▶ **Information shown**
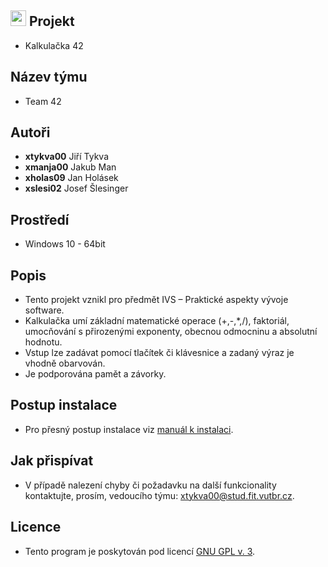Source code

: ## <img src="https://raw.githubusercontent.com/jakubman1/Calculator/master/src/calculator.ico?token=AjRiP7ct0dToOhJmjQWf8Y8_x3bvkhhqks5a4aamwA%3D%3D" width="25" height="25" /> Projekt
- Kalkulačka 42

## Název týmu
- Team 42

## Autoři
- **xtykva00** Jiří Tykva
- **xmanja00** Jakub Man
- **xholas09** Jan Holásek
- **xslesi02** Josef Šlesinger

## Prostředí
- Windows 10 - 64bit

## Popis
- Tento projekt vznikl pro předmět IVS – Praktické aspekty vývoje software.
- Kalkulačka umí základní matematické operace (+,-,*,/), faktoriál, umocňování s přirozenými exponenty, obecnou odmocninu a absolutní hodnotu.
- Vstup lze zadávat pomocí tlačítek či klávesnice a zadaný výraz je vhodně obarvován.
- Je podporována pamět a závorky.

## Postup instalace
- Pro přesný postup instalace viz [manuál k instalaci](https://github.com/jakubman1/Calculator/blob/master/install_manual.pdf).

## Jak přispívat
- V případě nalezení chyby či požadavku na další funkcionality kontaktujte, prosím, vedoucího týmu: xtykva00@stud.fit.vutbr.cz.

## Licence
- Tento program je poskytován pod licencí [GNU GPL v. 3](https://github.com/jakubman1/Calculator/blob/master/LICENSE.md).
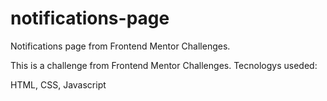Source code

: # notifications-page
Notifications page from Frontend Mentor Challenges.


This is a challenge from Frontend Mentor Challenges.
Tecnologys useded:

HTML,
CSS,
Javascript


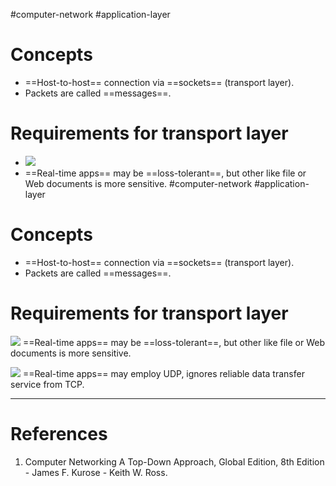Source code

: #computer-network #application-layer 

# Concepts
- ==Host-to-host== connection via ==sockets== (transport layer).
- Packets are called ==messages==.
# Requirements for transport layer
- ![](Pasted%20image%2020240512091822.png)
- ==Real-time apps== may be ==loss-tolerant==, but other like file or Web documents is more sensitive.
#computer-network #application-layer 

# Concepts
- ==Host-to-host== connection via ==sockets== (transport layer).
- Packets are called ==messages==.
# Requirements for transport layer
![](Pasted%20image%2020240512091822.png)
==Real-time apps== may be ==loss-tolerant==, but other like file or Web documents is more sensitive.

![](Pasted%20image%2020240512092036.png)
==Real-time apps== may employ UDP, ignores reliable data transfer service from TCP.

---
# References
1. Computer Networking  A Top-Down Approach, Global Edition, 8th Edition - James F. Kurose - Keith W. Ross.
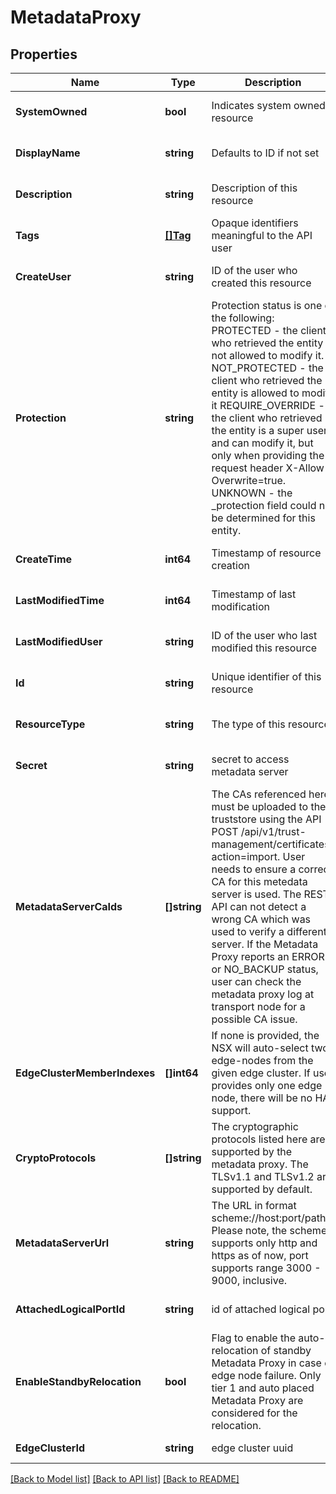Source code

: # MetadataProxy

## Properties
Name | Type | Description | Notes
------------ | ------------- | ------------- | -------------
**SystemOwned** | **bool** | Indicates system owned resource | [optional] [default to null]
**DisplayName** | **string** | Defaults to ID if not set | [optional] [default to null]
**Description** | **string** | Description of this resource | [optional] [default to null]
**Tags** | [**[]Tag**](Tag.md) | Opaque identifiers meaningful to the API user | [optional] [default to null]
**CreateUser** | **string** | ID of the user who created this resource | [optional] [default to null]
**Protection** | **string** | Protection status is one of the following: PROTECTED - the client who retrieved the entity is not allowed             to modify it. NOT_PROTECTED - the client who retrieved the entity is allowed                 to modify it REQUIRE_OVERRIDE - the client who retrieved the entity is a super                    user and can modify it, but only when providing                    the request header X-Allow-Overwrite&#x3D;true. UNKNOWN - the _protection field could not be determined for this           entity.  | [optional] [default to null]
**CreateTime** | **int64** | Timestamp of resource creation | [optional] [default to null]
**LastModifiedTime** | **int64** | Timestamp of last modification | [optional] [default to null]
**LastModifiedUser** | **string** | ID of the user who last modified this resource | [optional] [default to null]
**Id** | **string** | Unique identifier of this resource | [optional] [default to null]
**ResourceType** | **string** | The type of this resource. | [optional] [default to null]
**Secret** | **string** | secret to access metadata server | [optional] [default to null]
**MetadataServerCaIds** | **[]string** | The CAs referenced here must be uploaded to the truststore using the API POST /api/v1/trust-management/certificates?action&#x3D;import. User needs to ensure a correct CA for this metedata server is used. The REST API can not detect a wrong CA which was used to verify a different server. If the Metadata Proxy reports an ERROR or NO_BACKUP status, user can check the metadata proxy log at transport node for a possible CA issue.  | [optional] [default to null]
**EdgeClusterMemberIndexes** | **[]int64** | If none is provided, the NSX will auto-select two edge-nodes from the given edge cluster. If user provides only one edge node, there will be no HA support.  | [optional] [default to null]
**CryptoProtocols** | **[]string** | The cryptographic protocols listed here are supported by the metadata proxy. The TLSv1.1 and TLSv1.2 are supported by default.  | [optional] [default to null]
**MetadataServerUrl** | **string** | The URL in format scheme://host:port/path. Please note, the scheme supports only http and https as of now, port supports range 3000 - 9000, inclusive.  | [default to null]
**AttachedLogicalPortId** | **string** | id of attached logical port | [optional] [default to null]
**EnableStandbyRelocation** | **bool** | Flag to enable the auto-relocation of standby Metadata Proxy in case of edge node failure. Only tier 1 and auto placed Metadata Proxy are considered for the relocation.  | [optional] [default to false]
**EdgeClusterId** | **string** | edge cluster uuid | [default to null]

[[Back to Model list]](../README.md#documentation-for-models) [[Back to API list]](../README.md#documentation-for-api-endpoints) [[Back to README]](../README.md)

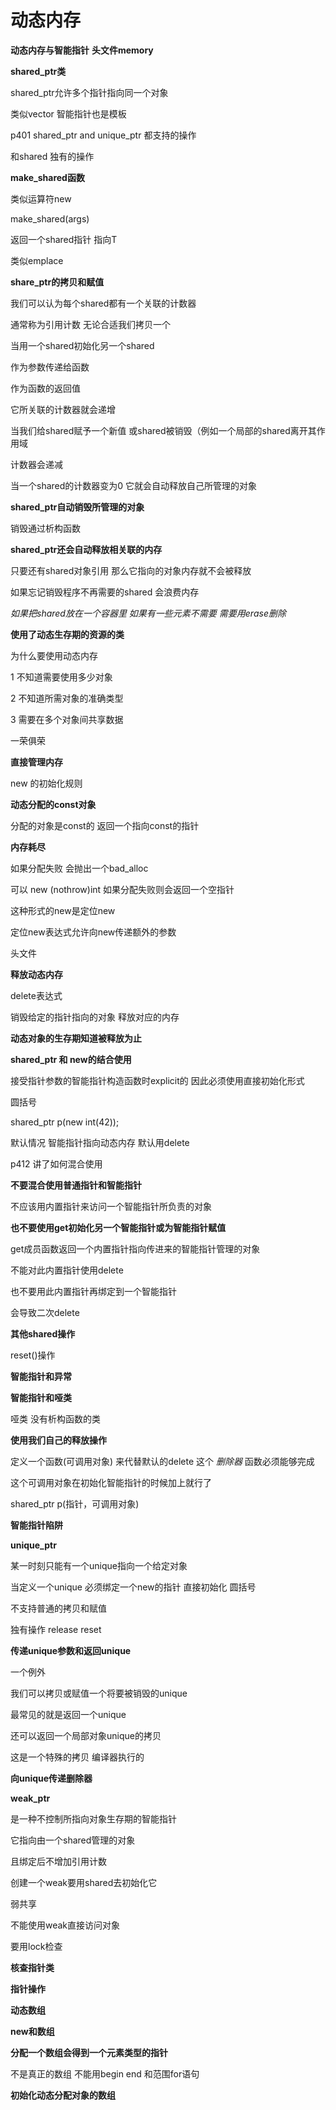 # 动态内存

**动态内存与智能指针**    **头文件memory**

**shared_ptr类**

shared_ptr允许多个指针指向同一个对象

类似vector 智能指针也是模板

p401 shared_ptr and unique_ptr 都支持的操作

和shared 独有的操作

**make_shared函数**

类似运算符new

make_shared<T>(args)

返回一个shared指针 指向T

类似emplace

**share_ptr的拷贝和赋值**

我们可以认为每个shared都有一个关联的计数器

通常称为引用计数	无论合适我们拷贝一个

当用一个shared初始化另一个shared

作为参数传递给函数

作为函数的返回值

它所关联的计数器就会递增

当我们给shared赋予一个新值 或shared被销毁（例如一个局部的shared离开其作用域

计数器会递减

当一个shared的计数器变为0 它就会自动释放自己所管理的对象

**shared_ptr自动销毁所管理的对象**

销毁通过析构函数

**shared_ptr还会自动释放相关联的内存**

只要还有shared对象引用 那么它指向的对象内存就不会被释放

如果忘记销毁程序不再需要的shared 会浪费内存

*如果把shared放在一个容器里 如果有一些元素不需要 需要用erase删除*

**使用了动态生存期的资源的类**

为什么要使用动态内存

1 不知道需要使用多少对象

2 不知道所需对象的准确类型

3 需要在多个对象间共享数据



一荣俱荣



**直接管理内存**

new 的初始化规则

**动态分配的const对象**

分配的对象是const的 返回一个指向const的指针

**内存耗尽**

如果分配失败 会抛出一个bad_alloc 

可以 new (nothrow)int   	如果分配失败则会返回一个空指针

这种形式的new是定位new

定位new表达式允许向new传递额外的参数

<new> 头文件

**释放动态内存**

delete表达式 

销毁给定的指针指向的对象 释放对应的内存

**动态对象的生存期知道被释放为止**

**shared_ptr 和 new的结合使用**

接受指针参数的智能指针构造函数时explicit的 因此必须使用直接初始化形式

圆括号

  shared_ptr<int> p(new int(42));

默认情况 智能指针指向动态内存 默认用delete

p412 讲了如何混合使用

**不要混合使用普通指针和智能指针**

不应该用内置指针来访问一个智能指针所负责的对象

**也不要使用get初始化另一个智能指针或为智能指针赋值**

get成员函数返回一个内置指针指向传进来的智能指针管理的对象

不能对此内置指针使用delete

也不要用此内置指针再绑定到一个智能指针

会导致二次delete

**其他shared操作**

reset()操作

**智能指针和异常**

**智能指针和哑类**

哑类 没有析构函数的类

**使用我们自己的释放操作**

定义一个函数(可调用对象)	来代替默认的delete 这个 *删除器* 函数必须能够完成

这个可调用对象在初始化智能指针的时候加上就行了

shared_ptr<T> p(指针，可调用对象)

**智能指针陷阱**





**unique_ptr**

某一时刻只能有一个unique指向一个给定对象

当定义一个unique 必须绑定一个new的指针 直接初始化 圆括号

不支持普通的拷贝和赋值

独有操作 release reset

**传递unique参数和返回unique**

一个例外

我们可以拷贝或赋值一个将要被销毁的unique

最常见的就是返回一个unique

还可以返回一个局部对象unique的拷贝

这是一个特殊的拷贝 编译器执行的

**向unique传递删除器**

**weak_ptr**

是一种不控制所指向对象生存期的智能指针

它指向由一个shared管理的对象

且绑定后不增加引用计数

创建一个weak要用shared去初始化它

弱共享

不能使用weak直接访问对象

要用lock检查

**核查指针类**

**指针操作**







**动态数组**

**new和数组**

**分配一个数组会得到一个元素类型的指针**

不是真正的数组 不能用begin end 和范围for语句

**初始化动态分配对象的数组**

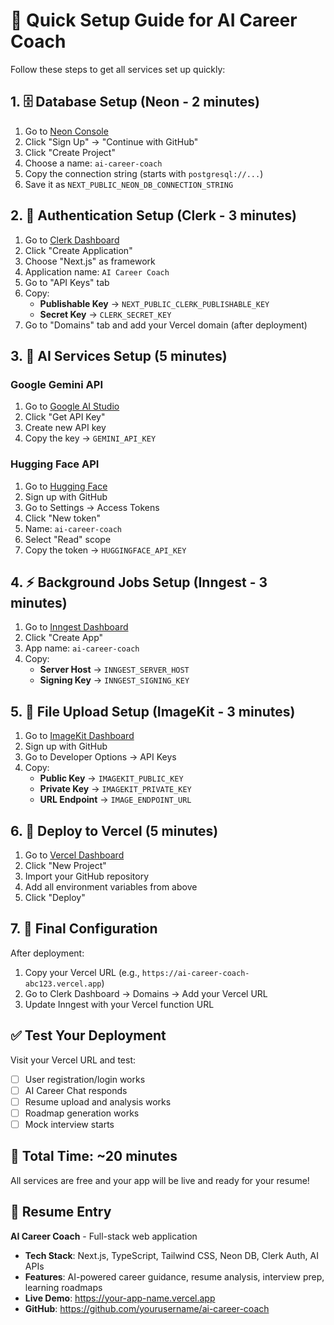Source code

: # 🚀 Quick Setup Guide for AI Career Coach

Follow these steps to get all services set up quickly:

## 1. 🗄️ Database Setup (Neon - 2 minutes)

1. Go to [Neon Console](https://console.neon.tech/)
2. Click "Sign Up" → "Continue with GitHub"
3. Click "Create Project"
4. Choose a name: `ai-career-coach`
5. Copy the connection string (starts with `postgresql://...`)
6. Save it as `NEXT_PUBLIC_NEON_DB_CONNECTION_STRING`

## 2. 🔐 Authentication Setup (Clerk - 3 minutes)

1. Go to [Clerk Dashboard](https://dashboard.clerk.com/)
2. Click "Create Application"
3. Choose "Next.js" as framework
4. Application name: `AI Career Coach`
5. Go to "API Keys" tab
6. Copy:
   - **Publishable Key** → `NEXT_PUBLIC_CLERK_PUBLISHABLE_KEY`
   - **Secret Key** → `CLERK_SECRET_KEY`
7. Go to "Domains" tab and add your Vercel domain (after deployment)

## 3. 🤖 AI Services Setup (5 minutes)

### Google Gemini API
1. Go to [Google AI Studio](https://aistudio.google.com/)
2. Click "Get API Key"
3. Create new API key
4. Copy the key → `GEMINI_API_KEY`

### Hugging Face API
1. Go to [Hugging Face](https://huggingface.co/)
2. Sign up with GitHub
3. Go to Settings → Access Tokens
4. Click "New token"
5. Name: `ai-career-coach`
6. Select "Read" scope
7. Copy the token → `HUGGINGFACE_API_KEY`

## 4. ⚡ Background Jobs Setup (Inngest - 3 minutes)

1. Go to [Inngest Dashboard](https://app.inngest.com/)
2. Click "Create App"
3. App name: `ai-career-coach`
4. Copy:
   - **Server Host** → `INNGEST_SERVER_HOST`
   - **Signing Key** → `INNGEST_SIGNING_KEY`

## 5. 📁 File Upload Setup (ImageKit - 3 minutes)

1. Go to [ImageKit Dashboard](https://imagekit.io/)
2. Sign up with GitHub
3. Go to Developer Options → API Keys
4. Copy:
   - **Public Key** → `IMAGEKIT_PUBLIC_KEY`
   - **Private Key** → `IMAGEKIT_PRIVATE_KEY`
   - **URL Endpoint** → `IMAGE_ENDPOINT_URL`

## 6. 🚀 Deploy to Vercel (5 minutes)

1. Go to [Vercel Dashboard](https://vercel.com/)
2. Click "New Project"
3. Import your GitHub repository
4. Add all environment variables from above
5. Click "Deploy"

## 7. 🔧 Final Configuration

After deployment:
1. Copy your Vercel URL (e.g., `https://ai-career-coach-abc123.vercel.app`)
2. Go to Clerk Dashboard → Domains → Add your Vercel URL
3. Update Inngest with your Vercel function URL

## ✅ Test Your Deployment

Visit your Vercel URL and test:
- [ ] User registration/login works
- [ ] AI Career Chat responds
- [ ] Resume upload and analysis works
- [ ] Roadmap generation works
- [ ] Mock interview starts

## 🎯 Total Time: ~20 minutes

All services are free and your app will be live and ready for your resume!

## 📝 Resume Entry

**AI Career Coach** - Full-stack web application
- **Tech Stack**: Next.js, TypeScript, Tailwind CSS, Neon DB, Clerk Auth, AI APIs
- **Features**: AI-powered career guidance, resume analysis, interview prep, learning roadmaps
- **Live Demo**: https://your-app-name.vercel.app
- **GitHub**: https://github.com/yourusername/ai-career-coach
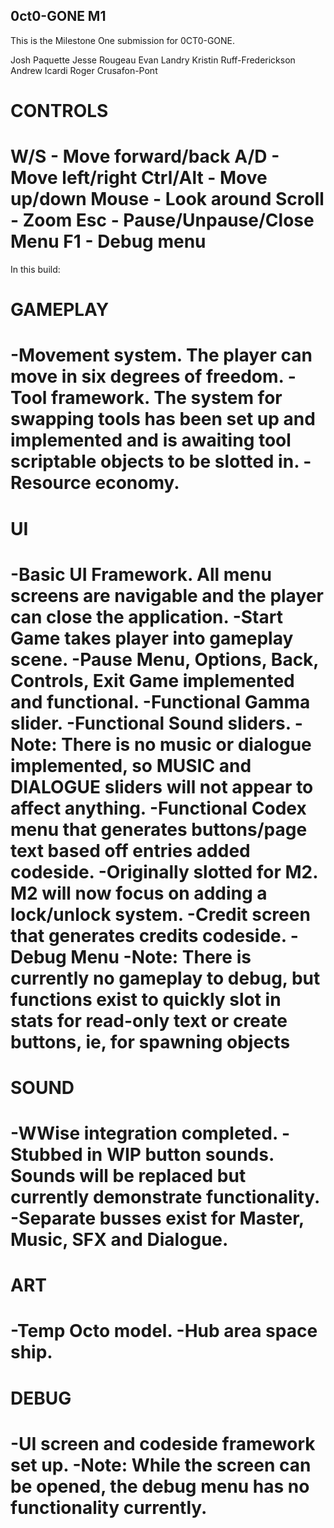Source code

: 0ct0-GONE M1
---------------------------------------------------

This is the Milestone One submission for 0CT0-GONE.

Josh Paquette			Jesse Rougeau
Evan Landry			Kristin Ruff-Frederickson
Andrew Icardi			Roger Crusafon-Pont

CONTROLS
===================
W/S - Move forward/back
A/D - Move left/right
Ctrl/Alt - Move up/down
Mouse - Look around
Scroll - Zoom
Esc - Pause/Unpause/Close Menu
F1 - Debug menu
====================

In this build:

GAMEPLAY
===================
-Movement system. The player can move in six degrees of freedom.
-Tool framework. The system for swapping tools has been set up and implemented and is awaiting tool scriptable objects to be slotted in.
-Resource economy.
===================

UI
===================
-Basic UI Framework. All menu screens are navigable and the player can close the application.
-Start Game takes player into gameplay scene.
-Pause Menu, Options, Back, Controls, Exit Game implemented and functional.
-Functional Gamma slider.
-Functional Sound sliders.
	-Note: There is no music or dialogue implemented, so MUSIC and DIALOGUE sliders will not appear to affect anything.
-Functional Codex menu that generates buttons/page text based off entries added codeside.
	-Originally slotted for M2. M2 will now focus on adding a lock/unlock system.
-Credit screen that generates credits codeside.
-Debug Menu
	-Note: There is currently no gameplay to debug, but functions exist to quickly slot in stats for read-only text or create buttons, ie, for spawning objects
===================

SOUND
===================
-WWise integration completed.
-Stubbed in WIP button sounds. Sounds will be replaced but currently demonstrate functionality.
-Separate busses exist for Master, Music, SFX and Dialogue.
===================

ART
===================
-Temp Octo model.
-Hub area space ship.
===================

DEBUG
===================
-UI screen and codeside framework set up.
	-Note: While the screen can be opened, the debug menu has no functionality currently.
===================
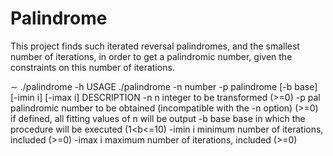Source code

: # Palindrome

This project finds such iterated reversal palindromes, and the smallest number of iterations,
in order to get a palindromic number, given the constraints on this number of iterations.

∼ ./palindrome -h
USAGE
./palindrome -n number -p palindrome [-b base] [-imin i] [-imax i]
DESCRIPTION
-n n integer to be transformed (>=0)
-p pal palindromic number to be obtained (incompatible with the -n
option) (>=0)
if defined, all fitting values of n will be output
-b base base in which the procedure will be executed (1<b<=10)
-imin i minimum number of iterations, included (>=0)
-imax i maximum number of iterations, included (>=0)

▶ **Your objective**
Pull out each line of the records holding the string "loss".

▶ **Output**
- ==Real-time apps== may be ==loss-tolerant==, but other like file or Web documents is more sensitive.
==Real-time apps== may be ==loss-tolerant==, but other like file or Web documents is more sensitive.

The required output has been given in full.